Stored entries:
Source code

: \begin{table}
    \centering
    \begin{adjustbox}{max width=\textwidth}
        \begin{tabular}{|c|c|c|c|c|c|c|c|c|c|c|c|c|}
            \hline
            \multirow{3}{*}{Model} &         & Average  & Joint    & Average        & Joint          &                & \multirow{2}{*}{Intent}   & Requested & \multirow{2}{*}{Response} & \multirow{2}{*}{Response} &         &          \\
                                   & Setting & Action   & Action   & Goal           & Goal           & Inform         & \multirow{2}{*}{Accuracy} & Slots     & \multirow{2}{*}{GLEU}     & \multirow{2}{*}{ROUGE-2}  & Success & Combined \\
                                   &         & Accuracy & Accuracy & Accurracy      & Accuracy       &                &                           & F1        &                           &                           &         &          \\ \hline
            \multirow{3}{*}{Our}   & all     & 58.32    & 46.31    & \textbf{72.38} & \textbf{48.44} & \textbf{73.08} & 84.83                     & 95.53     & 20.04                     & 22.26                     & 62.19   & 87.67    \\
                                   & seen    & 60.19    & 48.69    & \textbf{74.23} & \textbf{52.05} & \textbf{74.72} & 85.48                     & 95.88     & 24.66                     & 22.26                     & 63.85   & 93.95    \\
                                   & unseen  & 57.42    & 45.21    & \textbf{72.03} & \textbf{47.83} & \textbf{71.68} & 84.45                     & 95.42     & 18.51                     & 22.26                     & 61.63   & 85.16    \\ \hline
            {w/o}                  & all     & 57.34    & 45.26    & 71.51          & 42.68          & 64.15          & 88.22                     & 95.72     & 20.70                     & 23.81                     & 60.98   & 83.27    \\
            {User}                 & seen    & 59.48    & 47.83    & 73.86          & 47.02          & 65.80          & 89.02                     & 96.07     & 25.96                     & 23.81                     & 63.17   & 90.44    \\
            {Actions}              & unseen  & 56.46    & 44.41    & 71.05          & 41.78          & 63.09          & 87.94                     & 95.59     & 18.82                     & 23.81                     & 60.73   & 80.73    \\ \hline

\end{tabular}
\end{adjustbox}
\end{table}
...
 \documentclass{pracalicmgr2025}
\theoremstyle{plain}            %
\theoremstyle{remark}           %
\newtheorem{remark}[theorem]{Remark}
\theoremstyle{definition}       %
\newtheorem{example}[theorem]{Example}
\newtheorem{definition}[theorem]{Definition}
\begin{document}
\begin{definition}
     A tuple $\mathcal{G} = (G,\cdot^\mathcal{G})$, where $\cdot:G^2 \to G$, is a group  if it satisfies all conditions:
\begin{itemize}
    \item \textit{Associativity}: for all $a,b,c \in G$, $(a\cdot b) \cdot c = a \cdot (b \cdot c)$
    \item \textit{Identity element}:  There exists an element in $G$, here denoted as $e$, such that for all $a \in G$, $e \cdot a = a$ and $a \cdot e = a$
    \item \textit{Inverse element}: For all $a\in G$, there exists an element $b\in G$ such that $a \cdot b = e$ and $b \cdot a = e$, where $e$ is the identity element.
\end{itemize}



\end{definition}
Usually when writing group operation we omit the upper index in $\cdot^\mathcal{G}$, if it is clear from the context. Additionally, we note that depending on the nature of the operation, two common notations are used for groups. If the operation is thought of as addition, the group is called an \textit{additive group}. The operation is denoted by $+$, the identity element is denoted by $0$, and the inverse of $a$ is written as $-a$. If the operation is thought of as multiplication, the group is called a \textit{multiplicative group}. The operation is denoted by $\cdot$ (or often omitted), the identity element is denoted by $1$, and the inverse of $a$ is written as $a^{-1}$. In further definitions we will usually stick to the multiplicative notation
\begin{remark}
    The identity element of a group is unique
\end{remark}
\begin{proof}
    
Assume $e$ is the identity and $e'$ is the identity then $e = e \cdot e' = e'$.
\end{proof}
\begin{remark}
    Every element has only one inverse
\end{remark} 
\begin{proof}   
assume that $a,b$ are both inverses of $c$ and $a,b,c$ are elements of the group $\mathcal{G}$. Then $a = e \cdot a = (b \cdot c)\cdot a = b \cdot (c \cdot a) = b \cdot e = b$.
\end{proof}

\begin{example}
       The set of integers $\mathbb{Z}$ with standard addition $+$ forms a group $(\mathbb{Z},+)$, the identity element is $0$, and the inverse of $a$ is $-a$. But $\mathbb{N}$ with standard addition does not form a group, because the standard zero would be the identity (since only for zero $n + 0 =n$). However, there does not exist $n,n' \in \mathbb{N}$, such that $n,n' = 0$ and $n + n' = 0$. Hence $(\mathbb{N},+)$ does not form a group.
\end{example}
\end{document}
---
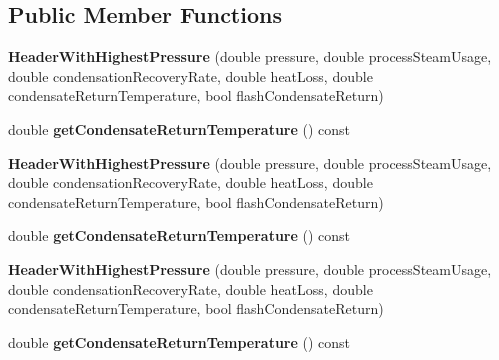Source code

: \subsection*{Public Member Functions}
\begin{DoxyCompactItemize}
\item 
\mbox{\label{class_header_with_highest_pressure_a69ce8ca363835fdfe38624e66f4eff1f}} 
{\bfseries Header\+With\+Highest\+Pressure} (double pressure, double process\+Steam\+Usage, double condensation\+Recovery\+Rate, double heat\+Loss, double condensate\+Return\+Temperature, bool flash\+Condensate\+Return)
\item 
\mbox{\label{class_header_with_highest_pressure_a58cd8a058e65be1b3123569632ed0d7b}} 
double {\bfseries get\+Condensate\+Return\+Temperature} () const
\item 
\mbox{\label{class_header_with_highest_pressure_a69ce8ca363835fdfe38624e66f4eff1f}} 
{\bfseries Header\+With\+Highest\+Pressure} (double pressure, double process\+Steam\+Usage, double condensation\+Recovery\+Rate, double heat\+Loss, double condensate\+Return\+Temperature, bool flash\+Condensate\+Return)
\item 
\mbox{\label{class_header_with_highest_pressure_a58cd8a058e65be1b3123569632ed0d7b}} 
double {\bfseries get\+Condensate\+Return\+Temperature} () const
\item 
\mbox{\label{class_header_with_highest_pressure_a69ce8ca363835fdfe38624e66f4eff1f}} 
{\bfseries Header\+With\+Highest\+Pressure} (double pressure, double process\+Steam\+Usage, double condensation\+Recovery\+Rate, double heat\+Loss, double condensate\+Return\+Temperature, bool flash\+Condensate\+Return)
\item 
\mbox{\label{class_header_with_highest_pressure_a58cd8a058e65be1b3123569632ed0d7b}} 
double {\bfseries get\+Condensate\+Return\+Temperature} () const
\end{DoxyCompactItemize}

Task
Show, from the records above, every line that includes "only".

The completed task
    Every element has only one inverse
       The set of integers $\mathbb{Z}$ with standard addition $+$ forms a group $(\mathbb{Z},+)$, the identity element is $0$, and the inverse of $a$ is $-a$. But $\mathbb{N}$ with standard addition does not form a group, because the standard zero would be the identity (since only for zero $n + 0 =n$). However, there does not exist $n,n' \in \mathbb{N}$, such that $n,n' = 0$ and $n + n' = 0$. Hence $(\mathbb{N},+)$ does not form a group.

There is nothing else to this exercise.